[Opening SUPPLIED RECORDS section]

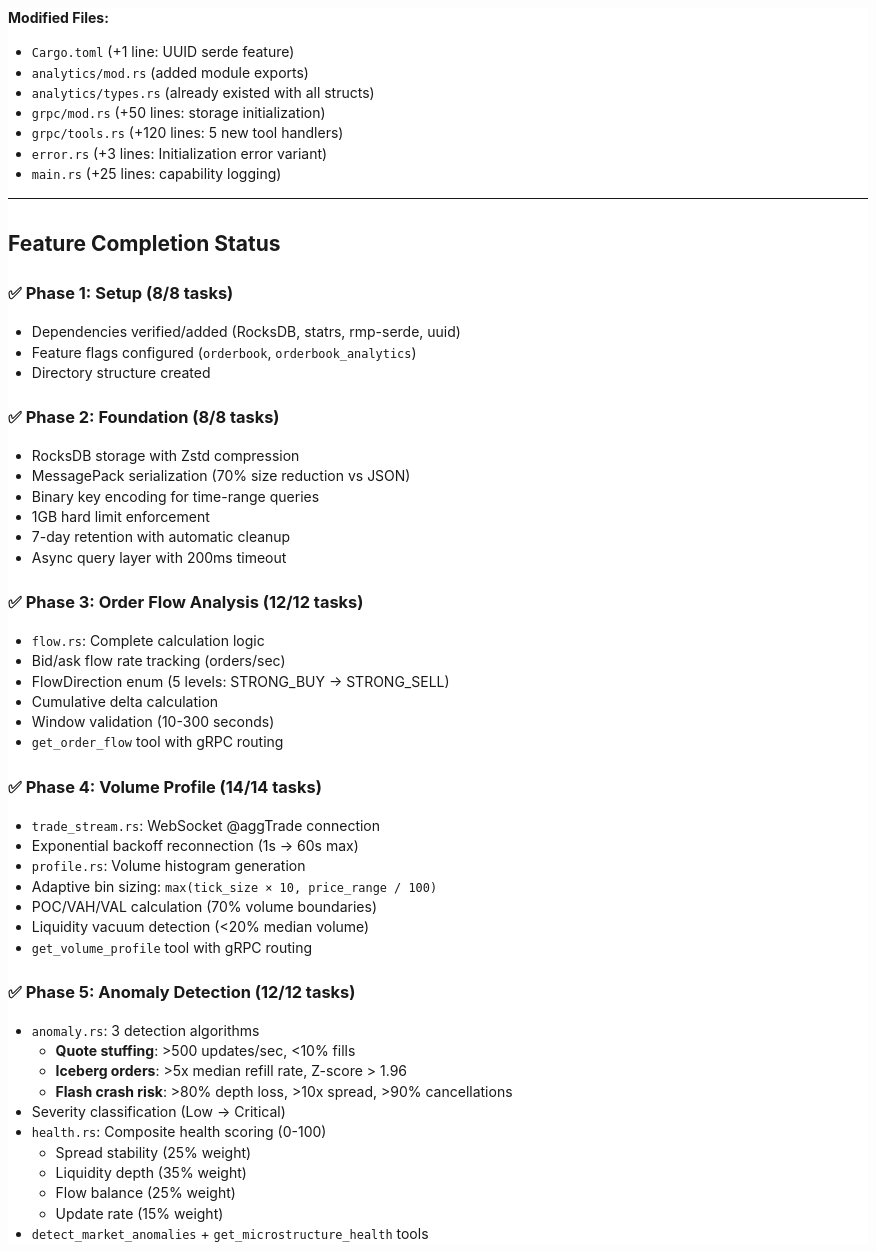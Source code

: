 **Modified Files:**
- `Cargo.toml` (+1 line: UUID serde feature)
- `analytics/mod.rs` (added module exports)
- `analytics/types.rs` (already existed with all structs)
- `grpc/mod.rs` (+50 lines: storage initialization)
- `grpc/tools.rs` (+120 lines: 5 new tool handlers)
- `error.rs` (+3 lines: Initialization error variant)
- `main.rs` (+25 lines: capability logging)

---

## Feature Completion Status

### ✅ Phase 1: Setup (8/8 tasks)
- Dependencies verified/added (RocksDB, statrs, rmp-serde, uuid)
- Feature flags configured (`orderbook`, `orderbook_analytics`)
- Directory structure created

### ✅ Phase 2: Foundation (8/8 tasks)
- RocksDB storage with Zstd compression
- MessagePack serialization (70% size reduction vs JSON)
- Binary key encoding for time-range queries
- 1GB hard limit enforcement
- 7-day retention with automatic cleanup
- Async query layer with 200ms timeout

### ✅ Phase 3: Order Flow Analysis (12/12 tasks)
- `flow.rs`: Complete calculation logic
- Bid/ask flow rate tracking (orders/sec)
- FlowDirection enum (5 levels: STRONG_BUY → STRONG_SELL)
- Cumulative delta calculation
- Window validation (10-300 seconds)
- `get_order_flow` tool with gRPC routing

### ✅ Phase 4: Volume Profile (14/14 tasks)
- `trade_stream.rs`: WebSocket @aggTrade connection
- Exponential backoff reconnection (1s → 60s max)
- `profile.rs`: Volume histogram generation
- Adaptive bin sizing: `max(tick_size × 10, price_range / 100)`
- POC/VAH/VAL calculation (70% volume boundaries)
- Liquidity vacuum detection (<20% median volume)
- `get_volume_profile` tool with gRPC routing

### ✅ Phase 5: Anomaly Detection (12/12 tasks)
- `anomaly.rs`: 3 detection algorithms
  - **Quote stuffing**: >500 updates/sec, <10% fills
  - **Iceberg orders**: >5x median refill rate, Z-score > 1.96
  - **Flash crash risk**: >80% depth loss, >10x spread, >90% cancellations
- Severity classification (Low → Critical)
- `health.rs`: Composite health scoring (0-100)
  - Spread stability (25% weight)
  - Liquidity depth (35% weight)
  - Flow balance (25% weight)
  - Update rate (15% weight)
- `detect_market_anomalies` + `get_microstructure_health` tools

[Closing SUPPLIED RECORDS section]

WHAT TO PRODUCE: Would you give again, word for word, every line from the one with "WebSocket @aggTrade connection" through the final line of the listing above?

ANSWER TO THIS PROBLEM:
- `trade_stream.rs`: WebSocket @aggTrade connection
- Exponential backoff reconnection (1s → 60s max)
- `profile.rs`: Volume histogram generation
- Adaptive bin sizing: `max(tick_size × 10, price_range / 100)`
- POC/VAH/VAL calculation (70% volume boundaries)
- Liquidity vacuum detection (<20% median volume)
- `get_volume_profile` tool with gRPC routing

### ✅ Phase 5: Anomaly Detection (12/12 tasks)
- `anomaly.rs`: 3 detection algorithms
  - **Quote stuffing**: >500 updates/sec, <10% fills
  - **Iceberg orders**: >5x median refill rate, Z-score > 1.96
  - **Flash crash risk**: >80% depth loss, >10x spread, >90% cancellations
- Severity classification (Low → Critical)
- `health.rs`: Composite health scoring (0-100)
  - Spread stability (25% weight)
  - Liquidity depth (35% weight)
  - Flow balance (25% weight)
  - Update rate (15% weight)
- `detect_market_anomalies` + `get_microstructure_health` tools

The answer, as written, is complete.